The Consequences of Driving Cessation: Different Impacts for the Individual with Dementia and the Caregiver
Two major consequences of driving cessation that affect the individual are reported in the literature. There is a loss of the sense of independence and autonomy that is often associated with driving, while reduction in mobility may result in social isolation.
Feelings of autonomy and independence are often associated with driving, so that driving cessation often prompts depressive symptoms and a decrease in activity level (Marottoli, 1998). Having a spouse or relative who drives does not mitigate the emotional impact (Stearns, Sussman, and Skinner, 2004). Therefore, it appears that it is actual loss of the ability to drive that is associated with depressive symptoms, not just the social isolation that can come from a reduction in mobility. Moreover, individuals with dementia may lack the skills to cope with feelings of diminished self-worth and increasing dependency. A recommendation from a doctor to stop driving may be met with resistance or denial, partly because of patients’ inability to recognize the danger posed by continuing to drive and also because they may have lost the capacity to manage their emotional responses (Hunt, 2003). Not surprisingly, then, drivers with dementia may continue driving after they have been advised to stop or even after they have had a crash (Talbot et al., 2005). Patients with Alzheimer’s disease have reported that driving cessation is one of the most sensitive and difficult issues to discuss (Post, Whitehouse, and Fairhill, 1995).

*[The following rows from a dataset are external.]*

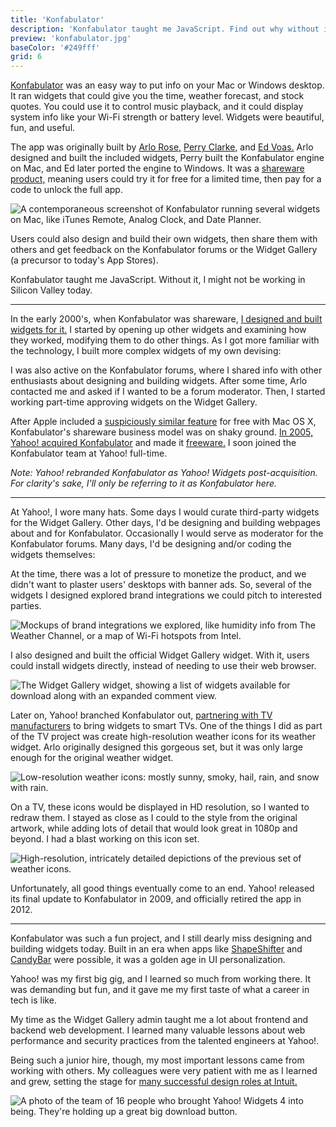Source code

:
 ```yaml
---
title: 'Konfabulator'
description: 'Konfabulator taught me JavaScript. Find out why without it, I might not be working in Silicon Valley today.'
preview: 'konfabulator.jpg'
baseColor: '#249fff'
grid: 6
---
```


[Konfabulator](https://en.wikipedia.org/wiki/Konfabulator) was an easy way to put info on your Mac or Windows desktop. It ran widgets that could give you the time, weather forecast, and stock quotes. You could use it to control music playback, and it could display system info like your Wi-Fi strength or battery level. Widgets were beautiful, fun, and useful.

The app was originally built by [Arlo Rose,](https://twitter.com/Arlo) [Perry Clarke,](https://twitter.com/perryclarke) and [Ed Voas.](https://twitter.com/FieryRobot) Arlo designed and built the included widgets, Perry built the Konfabulator engine on Mac, and Ed later ported the engine to Windows. It was a [shareware product,](https://en.wikipedia.org/wiki/Shareware) meaning users could try it for free for a limited time, then pay for a code to unlock the full app.

![A contemporaneous screenshot of Konfabulator running several widgets on Mac, like iTunes Remote, Analog Clock, and Date Planner.](projects/konfabulator/konfabulator-mac.png "5120x3072xno-rounding")

Users could also design and build their own widgets, then share them with others and get feedback on the Konfabulator forums or the Widget Gallery (a precursor to today's App Stores).

Konfabulator taught me JavaScript. Without it, I might not be working in Silicon Valley today.

---

In the early 2000's, when Konfabulator was shareware, [I designed and built widgets for it.](https://rickyromero.com/widgets/) I started by opening up other widgets and examining how they worked, modifying them to do other things. As I got more familiar with the technology, I built more complex widgets of my own devising:

<Player uses="projects/konfabulator/my-widgets" width="1920" height="1080" />

I was also active on the Konfabulator forums, where I shared info with other enthusiasts about designing and building widgets. After some time, Arlo contacted me and asked if I wanted to be a forum moderator. Then, I started working part-time approving widgets on the Widget Gallery.

After Apple included a [suspiciously similar feature](https://arstechnica.com/gadgets/2005/04/macosx-10-4/17/#main) for free with Mac OS X, Konfabulator's shareware business model was on shaky ground. [In 2005, Yahoo! acquired Konfabulator](https://www.nbcnews.com/id/wbna8698785) and made it [freeware.](https://en.wikipedia.org/wiki/Freeware) I soon joined the Konfabulator team at Yahoo! full-time.

<Smaller>*Note: Yahoo! rebranded Konfabulator as Yahoo! Widgets post-acquisition. For clarity's sake, I'll only be referring to it as Konfabulator here.*</Smaller>

---

At Yahoo!, I wore many hats. Some days I would curate third-party widgets for the Widget Gallery. Other days, I'd be designing and building webpages about and for Konfabulator. Occasionally I would serve as moderator for the Konfabulator forums. Many days, I'd be designing and/or coding the widgets themselves:

<Player uses="projects/konfabulator/work-widgets" width="1920" height="1080" />

At the time, there was a lot of pressure to monetize the product, and we didn't want to plaster users' desktops with banner ads. So, several of the widgets I designed explored brand integrations we could pitch to interested parties.

![Mockups of brand integrations we explored, like humidity info from The Weather Channel, or a map of Wi-Fi hotspots from Intel.](projects/konfabulator/brand-integrations.png "5120x2880xno-rounding")

I also designed and built the official Widget Gallery widget. With it, users could install widgets directly, instead of needing to use their web browser.

![The Widget Gallery widget, showing a list of widgets available for download along with an expanded comment view.](projects/konfabulator/widget-gallery.png "5120x3072")

Later on, Yahoo! branched Konfabulator out, [partnering with TV manufacturers](https://en.wikipedia.org/wiki/Yahoo!_Smart_TV) to bring widgets to smart TVs. One of the things I did as part of the TV project was create high-resolution weather icons for its weather widget. Arlo originally designed this gorgeous set, but it was only large enough for the original weather widget.

![Low-resolution weather icons: mostly sunny, smoky, hail, rain, and snow with rain.](projects/konfabulator/weather-low-res.png "5120x1400xno-rounding")

On a TV, these icons would be displayed in HD resolution, so I wanted to redraw them. I stayed as close as I could to the style from the original artwork, while adding lots of detail that would look great in 1080p and beyond. I had a blast working on this icon set.

![High-resolution, intricately detailed depictions of the previous set of weather icons.](projects/konfabulator/weather-hi-res.png "7680x4152xno-rounding")

Unfortunately, all good things eventually come to an end. Yahoo! released its final update to Konfabulator in 2009, and officially retired the app in 2012.

---

Konfabulator was such a fun project, and I still dearly miss designing and building widgets today. Built in an era when apps like [ShapeShifter](https://web.archive.org/web/20051102000942/http%3A%2F%2Fwww.unsanity.com%2Fhaxies%2Fshapeshifter) and [CandyBar](https://en.wikipedia.org/wiki/CandyBar) were possible, it was a golden age in UI personalization.

Yahoo! was my first big gig, and I learned so much from working there. It was demanding but fun, and it gave me my first taste of what a career in tech is like.

My time as the Widget Gallery admin taught me a lot about frontend and backend web development. I learned many valuable lessons about web performance and security practices from the talented engineers at Yahoo!.

Being such a junior hire, though, my most important lessons came from working with others. My colleagues were very patient with me as I learned and grew, setting the stage for [many successful design roles at Intuit.](/#things-i-ve-done)

![A photo of the team of 16 people who brought Yahoo! Widgets 4 into being. They're holding up a great big download button.](projects/konfabulator/konfabulator-team.jpg "3008x2000")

Because strong emotion so often surrounds the issue of driver cessation, the decision to stop driving is often unplanned and sudden (Adler and Kuskowski, 2003).
For individuals with Alzheimer’s disease, losing the ability to drive has varying effects on their ability to remain active in the community and to continue engaging in routine activities of daily living, such as shopping and going to medical appointments. In one study (Adler et al., 1999), 68 percent of Alzheimer’s patients and caregivers believed that driving cessation would inconvenience the individual with Alzheimer’s; however, just half of the caregivers believed it would inconvenience the family. These patients were less likely to be depended on to provide transportation for others and were mostly supported by caregivers who provided for their mobility needs. However, a 2004 AARP survey of the general aging population (Bailey, 2004) found that on any given day, 50 percent of nondrivers 65 and older stay at home because they lack transportation options. This can result in increased isolation from the community and can seriously impair the individual’s ability to age in place (U.S. Department of Transportation, 2003). Driving cessation restricts access to economic, social, and health care activities and services (Stearns, Sussman, and Skinner, 2004). Nondrivers on average make 15 percent fewer trips to the doctor and 65 percent fewer social trips than drivers do (Millar, 2005). There are often additional burdens of mobility loss, such as the increased cost of goods and services that must be delivered and the need either to find substitutes for inaccessible goods or go without them (U.S. Department of Transportation, 2004). Additional research is needed to get a better understanding of the impact of driving cessation on the social lives of people with Alzheimer’s.
Driving cessation can affect the Alzheimer’s caregiver in many ways. They may need to provide transportation for the individual personally or arrange for transportation services, and the nondriving family member may also experience the loss of personal mobility if they were dependent upon the individual with dementia to drive.
With the cessation of driving, responsibility for community mobility of the individual with Alzheimer’s typically falls on family members. In one caregiver survey (Alzheimer's Association, 2005), 82 percent reported that they helped provide or arrange transportation for the affected family member. When individuals with dementia do stop driving, the majority of them depend on family members for transportation, with a very small percentage using public transportation such as Medivan or other paratransit services (Adler et al., 2000; Adler and Kuskowski, 2003).
Help with transportation is one of the most common instrumental activities of daily living (IADLs) assumed by Alzheimer’s caregivers (Alzheimer’s Association, 2005). Twenty-four percent of Alzheimer’s caregivers reported using an outside service to provide transportation for the care recipient, and 18 percent used a home-delivery service such as Meals on Wheels to provide meals. The Metlife Foundation found that nearly three-quarters of all caregivers who aided in transportation, shopping, cooking, and management of finances were spending about 22 hours per month to provide this help (National Alliance for Caregiving, 2004). Among caregivers who help arrange such services, 79 percent say that they need help in finding time for themselves, managing their stress, and balancing work and family responsibilities (National Alliance for Caregiving, 2004). It should be noted that transportation for such amenities as visiting others or going to the hairdresser were not included in the trips discussed, even though these have a positive impact on quality of life.
Caregivers are likely to be among the cohort of older women who depend upon spouses for their own transportation (Adler, Rottunda, Rasmussen, and Kuskowski, 2000). Future cohorts of women may be more likely to drive themselves. A study by Adler et al. (2000) found that transportation-dependent caregivers were less likely than nondependent caregivers to have a valid driver’s license. Moreover, even among those with licenses, some did not drive, and all reported driving significantly less than the individual with dementia. The most common reasons given for not driving included a lack of a driver’s license and medical impairments of their own.